The first thing we need to do is install a Figma plugin called "Bannerify", and if you haven't already done so, you can jump into the Figma menu in the top left hand corner, if you click on the little Figma icon, and if you just go down to "Community" or "Plugins", and in the search bar just type in the keyword "Bannerify"; if you click on the "Plugins" tab you'll see a result called "Bannerify" pop right up. The next thing you want to do is go over to the right hand side and you'll see an "Install" button; if you click on that "Install" button it'll change to look like mine where it says "Installed" and has a little check mark. Once you see that check mark it means that you're ready to go and you can jump back into your Figma project.
I'm just going to be using a banner set that I designed as a bit of an example; we're going to export all of these banners into a GIF file which is animated, based on the animations that are being set up in the Bannerify Figma plugin. The first thing we need to do now that we've installed the Figma plugin is right click anywhere on the page go down to "Plugins", and then the top result in my menu is "Bannerify"; you just want to click on that Bannerify plugin and this will load up the Figma plugin that we've just installed.

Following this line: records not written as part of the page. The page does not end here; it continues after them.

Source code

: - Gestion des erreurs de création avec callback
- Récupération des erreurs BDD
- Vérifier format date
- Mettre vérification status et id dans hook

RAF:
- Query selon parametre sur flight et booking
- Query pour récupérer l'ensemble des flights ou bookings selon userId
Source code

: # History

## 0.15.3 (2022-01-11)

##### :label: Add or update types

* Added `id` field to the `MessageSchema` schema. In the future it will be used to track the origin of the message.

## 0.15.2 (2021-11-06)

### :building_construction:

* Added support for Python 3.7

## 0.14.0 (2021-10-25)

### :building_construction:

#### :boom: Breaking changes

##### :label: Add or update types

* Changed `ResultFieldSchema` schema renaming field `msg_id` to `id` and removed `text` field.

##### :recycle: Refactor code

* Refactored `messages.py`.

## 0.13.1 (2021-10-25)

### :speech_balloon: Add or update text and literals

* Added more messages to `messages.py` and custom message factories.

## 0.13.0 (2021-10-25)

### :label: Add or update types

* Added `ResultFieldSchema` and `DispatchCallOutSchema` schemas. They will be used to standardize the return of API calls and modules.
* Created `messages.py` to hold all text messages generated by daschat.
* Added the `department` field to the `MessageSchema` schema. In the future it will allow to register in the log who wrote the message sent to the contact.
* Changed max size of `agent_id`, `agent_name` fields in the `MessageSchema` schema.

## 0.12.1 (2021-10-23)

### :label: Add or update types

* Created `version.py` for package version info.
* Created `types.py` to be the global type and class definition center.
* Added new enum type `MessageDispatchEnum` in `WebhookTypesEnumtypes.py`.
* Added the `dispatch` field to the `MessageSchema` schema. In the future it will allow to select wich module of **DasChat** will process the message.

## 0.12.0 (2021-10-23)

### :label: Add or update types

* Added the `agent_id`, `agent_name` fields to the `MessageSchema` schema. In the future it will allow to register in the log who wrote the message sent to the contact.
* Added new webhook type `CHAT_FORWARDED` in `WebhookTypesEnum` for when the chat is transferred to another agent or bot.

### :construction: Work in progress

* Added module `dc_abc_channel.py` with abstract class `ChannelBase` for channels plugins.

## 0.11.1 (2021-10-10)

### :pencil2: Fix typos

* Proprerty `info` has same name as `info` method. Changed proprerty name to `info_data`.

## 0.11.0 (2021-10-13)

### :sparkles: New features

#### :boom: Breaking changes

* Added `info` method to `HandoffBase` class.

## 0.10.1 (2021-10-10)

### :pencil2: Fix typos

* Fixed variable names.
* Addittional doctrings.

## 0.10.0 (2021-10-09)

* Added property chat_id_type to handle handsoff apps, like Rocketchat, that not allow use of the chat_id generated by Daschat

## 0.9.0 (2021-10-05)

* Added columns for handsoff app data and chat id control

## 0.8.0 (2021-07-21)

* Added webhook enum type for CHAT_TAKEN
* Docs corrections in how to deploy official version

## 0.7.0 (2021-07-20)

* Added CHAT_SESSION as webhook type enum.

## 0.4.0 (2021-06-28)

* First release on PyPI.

What it's going to do is just load up all of our parent frames in the left hand side here and it's going to parse those as banners; each of those frames is one banner, and then each of those sub-layers inside of each frame becomes a layer inside of the banner for each one. Those can have animations applied to them, as you can see here I've already got some animations set up, I can preview that in the window here. It has just got some very simple animations set up on all of these, and I'm not going to be showing you how to use all the animation features in this tutorial, but I do have another tutorial on the YouTube channel that you can find which goes in depth into how to use all of the animation tools, how to set up easy delays and bulk apply animations to different layers, but in this tutorial I'm just going to assume that you've already set up your animations the way you want, and you just want to export these banners from Figma to GIF files.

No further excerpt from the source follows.